(Plain-text document sources)
= = = = = = =

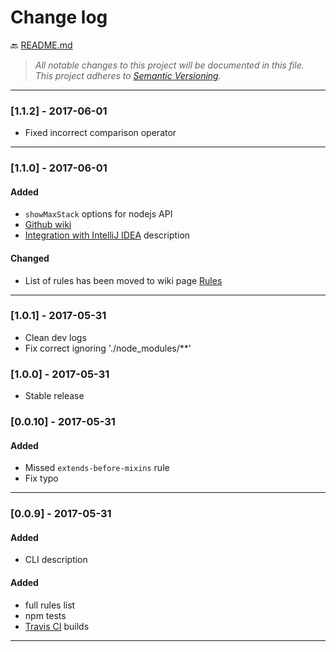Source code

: # Change log

:back: [README.md](./README.md)

> _All notable changes to this project will be documented in this file._  
> _This project adheres to [Semantic Versioning](http://semver.org/)._

---

### [1.1.2] - 2017-06-01

- Fixed incorrect comparison operator

---

### [1.1.0] - 2017-06-01

#### Added

- `showMaxStack` options for nodejs API
- [Github wiki](https://github.com/dutchenkoOleg/happiness-scss/wiki)
- [Integration with IntelliJ IDEA](https://github.com/dutchenkoOleg/happiness-scss/wiki/Integration-with-IntelliJ-IDEA) description

#### Changed

- List of rules has been moved to wiki page [Rules](https://github.com/dutchenkoOleg/happiness-scss/wiki/Rules)

---

### [1.0.1] - 2017-05-31

- Clean dev logs
- Fix correct ignoring './node_modules/**'

### [1.0.0] - 2017-05-31

- Stable release

### [0.0.10] - 2017-05-31

#### Added

- Missed `extends-before-mixins` rule
- Fix typo

---

### [0.0.9] - 2017-05-31

#### Added

- CLI description

#### Added
- full rules list
- npm tests
- [Travis CI](https://travis-ci.org/dutchenkoOleg/gulp-not-supported-file) builds

---
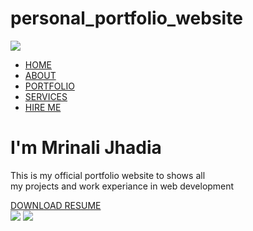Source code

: # personal_portfolio_website
<!DOCTYPE html>
<html lang="en">
<head>
    <meta charset="UTF-8">
    <meta http-equiv="X-UA-Compatible" content="IE=edge">
    <meta name="viewport" content="widtyh=device-width, initial-scale=1.0">
    <title>Personal Pertfolio Website</title>
    <link rel="stylesheet" href="styles.css">
</head>
<body>
    <div class="hero">
        <nav>
            <img src="C:\Users\91950\OneDrive\Pictures\Mrinali.png" class="logo">
            <ul>
                <li><a href="#">HOME</a></li>
                <li><a href="#">ABOUT</a></li>
                <li><a href="#">PORTFOLIO</a></li>
                <li><a href="#">SERVICES</a></li>
                <li><a href="#">HIRE ME</a></li>
            </ul>
        </nav>
        <div class="detel">
             <h1>I'm Mrinali <span>Jhadia</span></h1>
             <p>This is my official portfolio website to shows all
                <br> my projects and work experiance in web development 
             </p>
        <a href="#">DOWNLOAD RESUME</a>
        </div>
        <div class="images">
            <img src="C:\Users\91950\OneDrive\Pictures\1026555_4786.jpg" class="shape">
            <img src="C:\Users\91950\OneDrive\Pictures\image girl 1.jpg" class="girl">
        </div>
    </div>
</body>
</html>

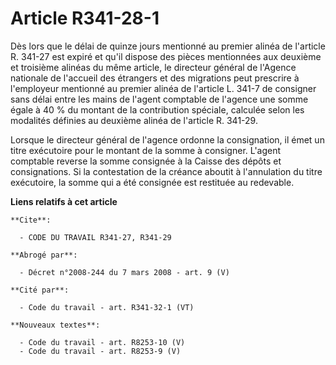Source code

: # Article R341-28-1

Dès lors que le délai de quinze jours mentionné au premier alinéa de l'article R. 341-27 est expiré et qu'il dispose des
pièces mentionnées aux deuxième et troisième alinéas du même article, le directeur général de l'Agence nationale de l'accueil
des étrangers et des migrations peut prescrire à l'employeur mentionné au premier alinéa de l'article L. 341-7 de consigner
sans délai entre les mains de l'agent comptable de l'agence une somme égale à 40 % du montant de la contribution spéciale,
calculée selon les modalités définies au deuxième alinéa de l'article R. 341-29.

Lorsque le directeur général de l'agence ordonne la consignation, il émet un titre exécutoire pour le montant de la somme à
consigner. L'agent comptable reverse la somme consignée à la Caisse des dépôts et consignations. Si la contestation de la
créance aboutit à l'annulation du titre exécutoire, la somme qui a été consignée est restituée au redevable.

**Liens relatifs à cet article**

	**Cite**:

	  - CODE DU TRAVAIL R341-27, R341-29

	**Abrogé par**:

	  - Décret n°2008-244 du 7 mars 2008 - art. 9 (V)

	**Cité par**:

	  - Code du travail - art. R341-32-1 (VT)

	**Nouveaux textes**:

	  - Code du travail - art. R8253-10 (V)
	  - Code du travail - art. R8253-9 (V)
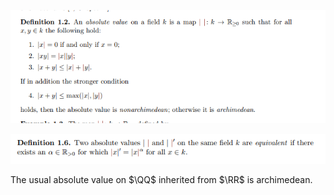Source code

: ![](_attachments/Pasted%20image%2020210511102559.png)

![](_attachments/Pasted%20image%2020210511102627.png)

The usual absolute value on $\QQ$ inherited from $\RR$ is archimedean.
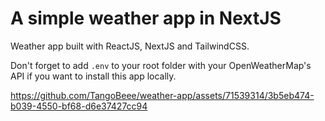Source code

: # A simple weather app in NextJS

Weather app built with ReactJS, NextJS and TailwindCSS.

Don't forget to add `.env` to your root folder with your OpenWeatherMap's API if you want to install this app locally.

https://github.com/TangoBeee/weather-app/assets/71539314/3b5eb474-b039-4550-bf68-d6e37427cc94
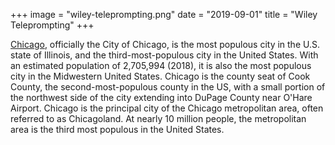 +++
image = "wiley-teleprompting.png"
date = "2019-09-01"
title = "Wiley Teleprompting"
+++

[Chicago](https://en.wikipedia.org/w/index.php?title=Chicago&oldid=953376675), officially the City of Chicago, is the most populous city in the U.S. state of Illinois, and the third-most-populous city in the United States. With an estimated population of 2,705,994 (2018), it is also the most populous city in the Midwestern United States. Chicago is the county seat of Cook County, the second-most-populous county in the US, with a small portion of the northwest side of the city extending into DuPage County near O'Hare Airport. Chicago is the principal city of the Chicago metropolitan area, often referred to as Chicagoland. At nearly 10 million people, the metropolitan area is the third most populous in the United States. 
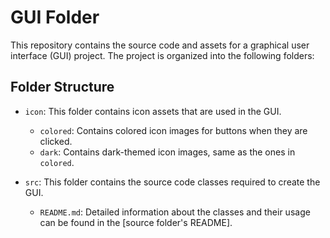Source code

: # GUI Folder

This repository contains the source code and assets for a graphical user interface (GUI) project. The project is organized into the following folders:

## Folder Structure

- `icon`: This folder contains icon assets that are used in the GUI.
  - `colored`: Contains colored icon images for buttons when they are clicked.
  - `dark`: Contains dark-themed icon images, same as the ones in `colored`.

- `src`: This folder contains the source code classes required to create the GUI.
  - `README.md`: Detailed information about the classes and their usage can be found in the [source folder's README].
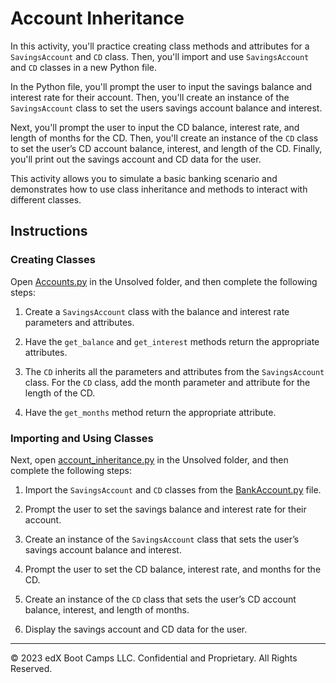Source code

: # Account Inheritance

In this activity, you'll practice creating class methods and attributes for a `SavingsAccount` and `CD` class. Then, you'll import and use `SavingsAccount` and `CD` classes in a new Python file.

In the Python file, you'll prompt the user to input the savings balance and interest rate for their account. Then, you'll create an instance of the `SavingsAccount` class to set the users savings account balance and interest.

Next, you'll prompt the user to input the CD balance, interest rate, and length of months for the CD. Then, you'll create an instance of the `CD` class to set the user’s CD account balance, interest, and length of the CD. Finally, you'll print out the savings account and CD data for the user.

This activity allows you to simulate a basic banking scenario and demonstrates how to use class inheritance and methods to interact with different classes.

## Instructions

### Creating Classes

Open [Accounts.py](Unsolved/Accounts.py) in the Unsolved folder, and then complete the following steps:

1. Create a `SavingsAccount` class with the balance and interest rate parameters and attributes.

2. Have the `get_balance` and `get_interest` methods return the appropriate attributes.

3. The `CD` inherits all the parameters and attributes from the `SavingsAccount` class. For the `CD` class, add the month parameter and attribute for the length of the CD.

4. Have the `get_months` method return the appropriate attribute.

### Importing and Using Classes

Next, open [account_inheritance.py](Unsolved/account_inheritance.py) in the Unsolved folder, and then complete the following steps:

1. Import the `SavingsAccount` and `CD` classes from the [BankAccount.py](Unsolved/BankAccount.py) file.

2. Prompt the user to set the savings balance and interest rate for their account.

3. Create an instance of the `SavingsAccount` class that sets the user’s savings account balance and interest.

4. Prompt the user to set the CD balance, interest rate, and months for the CD.

5. Create an instance of the `CD` class that sets the user’s CD account balance, interest, and length of months.

6. Display the savings account and CD data for the user.

---

© 2023 edX Boot Camps LLC. Confidential and Proprietary. All Rights Reserved.
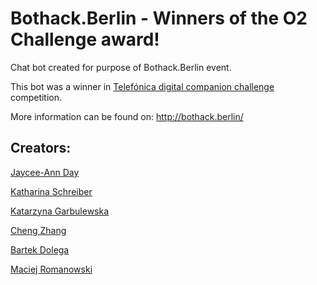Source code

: # Bothack.Berlin - Winners of the O2 Challenge award!

Chat bot created for purpose of Bothack.Berlin event.

This bot was a winner in [Telefónica digital companion challenge](https://github.com/bothackBerlin/bothack-challenges/blob/master/telefonica/companion-challenge/README.md#challenge-1) competition.

More information can be found on: http://bothack.berlin/

## Creators:
[Jaycee-Ann Day](https://github.com/tooaverage)

[Katharina Schreiber](https://github.com/katharinasch)

[Katarzyna Garbulewska](https://github.com/kgarbulewska)

[Cheng Zhang](https://github.com/chengchengchengchengcheng)

[Bartek Dolega](https://github.com/bdolega)

[Maciej Romanowski](https://github.com/macromanowski) 
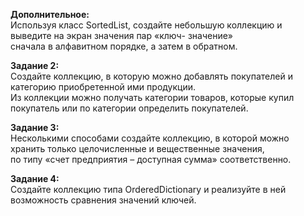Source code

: **Дополнительное:**  
Используя класс SortedList, создайте небольшую коллекцию и выведите на экран значения пар «ключ- значение»  
сначала в алфавитном порядке, а затем в обратном. 
 
**Задание 2:**  
Создайте коллекцию, в которую можно добавлять покупателей и категорию приобретенной ими продукции.  
Из коллекции можно получать категории товаров, которые купил покупатель или по категории определить покупателей.  

**Задание 3:**  
Несколькими способами создайте коллекцию, в которой можно хранить только целочисленные и вещественные значения,  
по типу «счет предприятия – доступная сумма» соответственно.  

**Задание 4:**  
Создайте коллекцию типа OrderedDictionary и реализуйте в ней возможность сравнения значений ключей.  
  
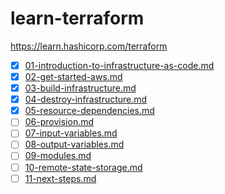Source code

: # learn-terraform

https://learn.hashicorp.com/terraform

- [x] [01-introduction-to-infrastructure-as-code.md](learn-terraform/01-introduction-to-infrastructure-as-code.md)
- [x] [02-get-started-aws.md](learn-terraform/02-get-started-aws.md)
- [x] [03-build-infrastructure.md](learn-terraform/03-build-infrastructure.md)
- [x] [04-destroy-infrastructure.md](learn-terraform/04-destroy-infrastructure.md)
- [x] [05-resource-dependencies.md](learn-terraform/05-resource-dependencies.md)
- [ ] [06-provision.md](learn-terraform/06-provision.md)
- [ ] [07-input-variables.md](learn-terraform/07-input-variables.md)
- [ ] [08-output-variables.md](learn-terraform/08-output-variables.md)
- [ ] [09-modules.md](learn-terraform/09-modules.md)
- [ ] [10-remote-state-storage.md](learn-terraform/10-remote-state-storage.md)
- [ ] [11-next-steps.md](learn-terraform/11-next-steps.md)
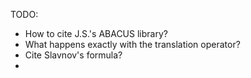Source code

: TODO:

- How to cite J.S.'s ABACUS library?
- What happens exactly with the translation operator?
- Cite Slavnov's formula?
- 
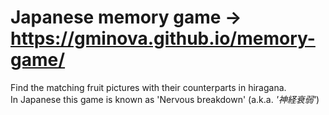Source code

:# Japanese memory game -> https://gminova.github.io/memory-game/
Find the matching fruit pictures with their counterparts in hiragana.  
In Japanese this game is known as 'Nervous breakdown' (a.k.a.
_'神経衰弱'_)  
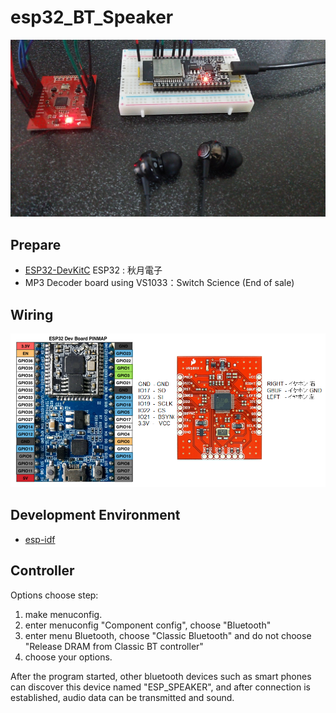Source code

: # esp32_BT_Speaker

![BT Speaker](doc/BT_Speaker.jpeg)

## Prepare
- [ESP32-DevKitC](http://akizukidenshi.com/catalog/g/gM-11819/) ESP32 : 秋月電子
- MP3 Decoder board using VS1033：Switch Science (End of sale)

## Wiring
![wiring](doc/wiring.png)

## Development Environment
- [esp-idf](https://github.com/espressif/esp-idf)

## Controller
Options choose step:
 1. make menuconfig.
 2. enter menuconfig "Component config", choose "Bluetooth"
 3. enter menu Bluetooth, choose "Classic Bluetooth" and do not choose "Release DRAM from Classic BT controller"
 4. choose your options.

After the program started, other bluetooth devices such as smart phones can discover this device named "ESP_SPEAKER", and after connection is established, audio data can be transmitted and sound.
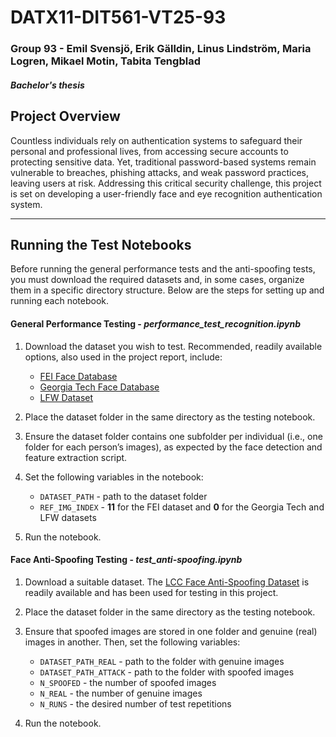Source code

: # DATX11-DIT561-VT25-93
### Group 93 - Emil Svensjö, Erik Gälldin, Linus Lindström, Maria Logren, Mikael Motin, Tabita Tengblad 
#### *Bachelor's thesis*
## Project Overview
Countless individuals rely on authentication systems to safeguard their personal and professional lives, from accessing secure accounts to protecting sensitive data. Yet, traditional password-based systems remain vulnerable to breaches, phishing attacks, and weak password practices, leaving users at risk.
Addressing this critical security challenge, this project is set on developing a user-friendly face and eye recognition authentication system. 

---

## Running the Test Notebooks

Before running the general performance tests and the anti-spoofing tests, you must download the required datasets and, in some cases, organize them in a specific directory structure. Below are the steps for setting up and running each notebook.

#### General Performance Testing - *performance_test_recognition.ipynb*

1. Download the dataset you wish to test. Recommended, readily available options, also used in the project report, include:
   - [FEI Face Database](https://fei.edu.br/~cet/facedatabase.html)
   - [Georgia Tech Face Database](https://www.anefian.com/research/face_reco.htm)
   - [LFW Dataset](https://www.kaggle.com/datasets/jessicali9530/lfw-dataset)

2. Place the dataset folder in the same directory as the testing notebook.

3. Ensure the dataset folder contains one subfolder per individual (i.e., one folder for each person’s images), as expected by the face detection and feature extraction script.

4. Set the following variables in the notebook:
   - `DATASET_PATH` - path to the dataset folder
   - `REF_IMG_INDEX` - **11** for the FEI dataset and **0** for the Georgia Tech and LFW datasets

5. Run the notebook.

#### Face Anti-Spoofing Testing - *test_anti-spoofing.ipynb*

1. Download a suitable dataset. The [LCC Face Anti-Spoofing Dataset](https://www.kaggle.com/datasets/faber24/lcc-fasd) is readily available and has been used for testing in this project.

2. Place the dataset folder in the same directory as the testing notebook.

3. Ensure that spoofed images are stored in one folder and genuine (real) images in another. Then, set the following variables:
   - `DATASET_PATH_REAL` - path to the folder with genuine images
   - `DATASET_PATH_ATTACK` - path to the folder with spoofed images
   - `N_SPOOFED` - the number of spoofed images
   - `N_REAL` - the number of genuine images
   - `N_RUNS` - the desired number of test repetitions

4. Run the notebook.


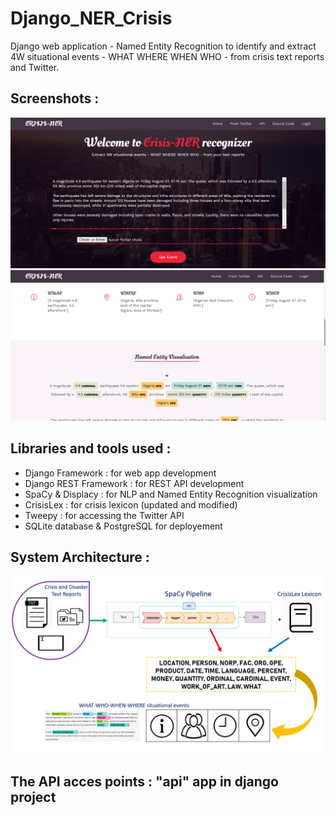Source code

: # Django_NER_Crisis 

Django web application - Named Entity Recognition to identify and extract 4W situational events - WHAT WHERE WHEN WHO - from crisis text reports and Twitter.

## Screenshots :

<img src="https://github.com/GitTeaching/Django_NER_Crisis/blob/master/Django_NER_Crisis/static/images/Screenshot_1.png" width="900">

<img src="https://github.com/GitTeaching/Django_NER_Crisis/blob/master/Django_NER_Crisis/static/images/Screenshot_2.png" width="900">

## Libraries and tools used :

- Django Framework : for web app development
- Django REST Framework : for REST API development
- SpaCy & Displacy : for NLP and Named Entity Recognition visualization
- CrisisLex : for crisis lexicon (updated and modified)
- Tweepy : for accessing the Twitter API
- SQLite database & PostgreSQL for deployement

## System Architecture :

<img src="https://github.com/GitTeaching/Django_NER_Crisis/blob/master/Django_NER_Crisis/static/images/system-architecture.png" width="900">

## The API acces points : "api" app in django project
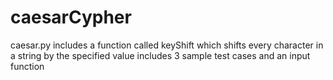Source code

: # caesarCypher
caesar.py includes a function called keyShift which shifts every character in a string by the specified value
includes 3 sample test cases and an input function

= = = = = = =

What the task asks: Restate word for word the lines starting at the one that contains "## System Architecture" and ending at the last line of the data. Skip every picture.

Response below:
## System Architecture :

<img src="https://github.com/GitTeaching/Django_NER_Crisis/blob/master/Django_NER_Crisis/static/images/system-architecture.png" width="900">

## The API acces points : "api" app in django project
Source code

: # caesarCypher
caesar.py includes a function called keyShift which shifts every character in a string by the specified value
includes 3 sample test cases and an input function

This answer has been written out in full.